*Data supplied*.

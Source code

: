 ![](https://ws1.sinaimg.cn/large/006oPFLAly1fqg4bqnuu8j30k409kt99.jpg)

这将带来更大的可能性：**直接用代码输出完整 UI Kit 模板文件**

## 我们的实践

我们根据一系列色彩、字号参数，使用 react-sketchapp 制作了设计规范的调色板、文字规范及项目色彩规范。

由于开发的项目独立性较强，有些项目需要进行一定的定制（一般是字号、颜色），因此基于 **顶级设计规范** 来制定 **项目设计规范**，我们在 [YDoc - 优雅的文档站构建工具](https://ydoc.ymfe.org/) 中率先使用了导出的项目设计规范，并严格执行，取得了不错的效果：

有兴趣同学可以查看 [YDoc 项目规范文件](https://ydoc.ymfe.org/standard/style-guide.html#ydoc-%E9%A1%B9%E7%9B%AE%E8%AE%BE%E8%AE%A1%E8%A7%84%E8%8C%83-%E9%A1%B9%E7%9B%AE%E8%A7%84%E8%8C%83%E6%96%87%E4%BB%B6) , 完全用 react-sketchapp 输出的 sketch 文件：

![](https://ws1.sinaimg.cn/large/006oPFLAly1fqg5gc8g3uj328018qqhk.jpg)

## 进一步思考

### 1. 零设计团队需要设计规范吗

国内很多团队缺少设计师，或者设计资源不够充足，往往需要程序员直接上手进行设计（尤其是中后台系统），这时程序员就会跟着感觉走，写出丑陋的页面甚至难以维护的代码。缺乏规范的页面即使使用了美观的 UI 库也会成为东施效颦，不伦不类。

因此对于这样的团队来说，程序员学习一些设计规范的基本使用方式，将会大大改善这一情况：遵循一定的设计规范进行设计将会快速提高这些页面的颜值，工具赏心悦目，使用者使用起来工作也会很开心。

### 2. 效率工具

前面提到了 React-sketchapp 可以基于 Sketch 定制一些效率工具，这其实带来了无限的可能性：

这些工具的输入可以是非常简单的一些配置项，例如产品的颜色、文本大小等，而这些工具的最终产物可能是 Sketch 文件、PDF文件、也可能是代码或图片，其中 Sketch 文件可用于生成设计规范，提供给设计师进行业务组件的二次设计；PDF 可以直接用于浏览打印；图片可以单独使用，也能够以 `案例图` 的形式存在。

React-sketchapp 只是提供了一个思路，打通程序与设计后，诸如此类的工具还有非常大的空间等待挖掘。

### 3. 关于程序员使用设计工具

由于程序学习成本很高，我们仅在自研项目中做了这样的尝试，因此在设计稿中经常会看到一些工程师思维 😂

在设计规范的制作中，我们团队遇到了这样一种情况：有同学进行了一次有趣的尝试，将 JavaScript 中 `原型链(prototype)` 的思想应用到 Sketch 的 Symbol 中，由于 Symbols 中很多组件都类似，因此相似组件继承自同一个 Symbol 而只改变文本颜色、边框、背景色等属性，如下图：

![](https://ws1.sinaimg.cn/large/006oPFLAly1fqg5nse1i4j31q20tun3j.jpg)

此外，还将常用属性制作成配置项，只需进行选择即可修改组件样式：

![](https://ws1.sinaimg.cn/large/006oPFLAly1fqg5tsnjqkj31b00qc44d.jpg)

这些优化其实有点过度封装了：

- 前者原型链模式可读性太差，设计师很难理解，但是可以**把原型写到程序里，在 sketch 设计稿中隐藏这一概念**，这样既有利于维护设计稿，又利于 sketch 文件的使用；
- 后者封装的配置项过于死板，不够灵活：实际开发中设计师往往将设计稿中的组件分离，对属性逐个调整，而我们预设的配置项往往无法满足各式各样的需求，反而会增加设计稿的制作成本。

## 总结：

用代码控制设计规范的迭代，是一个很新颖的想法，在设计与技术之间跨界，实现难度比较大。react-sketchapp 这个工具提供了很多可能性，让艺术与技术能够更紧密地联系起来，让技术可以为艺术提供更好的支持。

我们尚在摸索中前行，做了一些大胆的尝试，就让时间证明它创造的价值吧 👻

*Directions for this task*. Begin at the line above that has "前面提到了 React-sketchapp 可以基于" and stop after the line that has "### 3. 关于程序员使用设计工具", copying each line exactly and adding nothing else.

*Task answer*.
前面提到了 React-sketchapp 可以基于 Sketch 定制一些效率工具，这其实带来了无限的可能性：

这些工具的输入可以是非常简单的一些配置项，例如产品的颜色、文本大小等，而这些工具的最终产物可能是 Sketch 文件、PDF文件、也可能是代码或图片，其中 Sketch 文件可用于生成设计规范，提供给设计师进行业务组件的二次设计；PDF 可以直接用于浏览打印；图片可以单独使用，也能够以 `案例图` 的形式存在。

React-sketchapp 只是提供了一个思路，打通程序与设计后，诸如此类的工具还有非常大的空间等待挖掘。

### 3. 关于程序员使用设计工具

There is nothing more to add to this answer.